Real Estate in Rochester, NY

Is Rochester’s Six-Year Real Estate Run Finally Coming to an End?

Several times a week, before fully diving into my day, I approach our Peloton, twiddle a few buttons, and find an appropriate workout. Most mornings, I’m pedaling my way to better health by choosing to spin with my favorite drill sergeant, Tunde Oyeneye. I jump on the bike, clip in, and push hard. Really hard. Then, suddenly… Holy hell- how am I possibly going to make it through the final third of this class? Sure, I finish, however, it’s not with the same vigor and intensity that I had brought to my very optimistic beginning. As I’ve repeatedly come to realize, no one can sprint indefinitely at the same pace…

Nobody who experienced the fervor of the Rochester real estate market in May of 2020 could have imagined that all of that frenzied activity was only Mile One of what would become a six year marathon. Along the route, as property values increased more than 75%, homeowners, buyers, sellers, and brokers collectively wondered, how strong is this market? Will it ever end and, if so, when? Well, it’s too early to definitively state that the seller’s market has come to an end, however, anecdotal evidence points to the fact that, at least for the moment, it has lost some strength. 
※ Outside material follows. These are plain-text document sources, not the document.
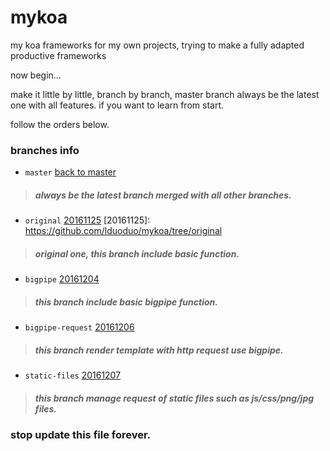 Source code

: # mykoa
my koa frameworks for my own projects, trying to make a fully adapted productive frameworks

now begin...

make it little by little, branch by branch, master branch always be the latest one with all features.
if you want to learn from start.

follow the orders below.

### branches info

+ `master` [back to master](https://github.com/lduoduo/mykoa)
 > ##### always be the latest branch merged with all other branches.

+ `original` [20161125](https://github.com/lduoduo/mykoa/tree/original)
[20161125]: https://github.com/lduoduo/mykoa/tree/original
 > ##### original one, this branch include basic function.
 
+ `bigpipe` [20161204](https://github.com/lduoduo/mykoa/tree/bigpipe)
 > ##### this branch include basic bigpipe function.

+ `bigpipe-request` [20161206](https://github.com/lduoduo/mykoa/tree/bigpipe-request)
 > ##### this branch render template with http request use bigpipe.

+ `static-files` [20161207](https://github.com/lduoduo/mykoa/tree/static-files)
 > ##### this branch manage request of static files such as js/css/png/jpg files.

 ### stop update this file forever.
One of the clearest metrics for measuring market strength has been DOM- Days on Market. For several years, Rochester has been heralded by major real estate journals as one of the best markets in the country based, in part, on this number. A house would traditionally be listed for sale on a Thursday and, by Tuesday, it would be sold- often with multiple offers. 

In early May, online realtor forums were suddenly populated by distressed agents, panicked by properties that had “survived delayed negotiation”. Water cooler conversations centered around the paucity of showings leading up to an Open House- and the few buyers who actually attended the Open House. Agents started reaching out to colleagues, inviting them to Broker Opens- a marketing vestige from the days of fax machines. 

In conversation with their clients, realtors began to hear a litany of concerns that were grounded in real world realities. 

  • Although they’ve recently fallen to 6.53%, mortgage rates rose as high as 6.75% in the months after the war with Iran began.  

  • Consumer sentiment improved modestly in June from May’s record low, but it remains deeply depressed. The University of Michigan Consumer Sentiment Index registered 49.5 in June, down from 60.7 during the same month last year, a decline of nearly 19%.

  • The May CPI report shows that inflation continues to rise, reaching 4.2%, largely because of a surge in energy costs. This was the highest level since April 2023, with energy prices rising 3.9% during the month and marking the third consecutive monthly acceleration.

  • Although not tied to any concrete data, buyers have expressed concern around recent geopolitical turmoil, energy shocks, and domestic unrest. 

While there seems to be continued interest on the part of many buyers to purchase a home, the collective impact of these negative forces is causing many buyers to be more selective. Others are, at least temporarily, taking a step back, waiting for a more propitious moment to resume their search. 

Meanwhile, according to FRED data, there were 335 homes available for sale in Monroe County in January. That number has risen dramatically and, according to the MLS, now sits at 587.  

As the number of homes for sale has increased and buyers have become more cautious, the pace of appreciation has slowed. Zillow forecasts that Rochester home values will increase 3.4% in the coming twelve months. That is still appreciation but, yes, it is a far cry from the double-digit gains that defined much of the post-Covid market. Contextually, Rochester is currently ranked fifth among the cities Zillow expects to appreciate most- a small cause for celebration. 

Given the insanity of the market these past six years, it’s easy to question whether today’s conditions signal distress. In reality, this is simply a more traditional market- similar to that which we experienced for decades- one that is both slower and more stable. Regrettably, this nuance is lost on many agents, especially those who have only been selling since the onset of the pandemic. 

Looking more closely at the dynamics, it’s obvious that the local real estate market is increasingly bifurcated. The first market is comprised of those properties that have been well-cared for, staged beautifully, located in a good school district, and priced appropriately. These homes are still commanding top dollar; perhaps not multiple offers resulting in a sale $100,000 over asking but they will capitalize on the increase in value from the past few years and, perhaps, more. The other market is made up of homes whose owners believe that the conditions which defined real estate sales in 2023 still prevail today. These sellers haven’t kept the property in good condition and feel no need to prepare the home for sale. This mindset often means that these houses are overpriced causing them to sit on the market before the price is reduced or, occasionally, delisted. 

This is not a market in free fall. It is a market finding a more sustainable cadence. And while no one can say with certainty what the next twelve months will bring, Rochester remains better positioned than most places in the country. The strongest sellers will be those who recognize that the ride has changed. Knowing when to adjust is what separates a good ride from a great one.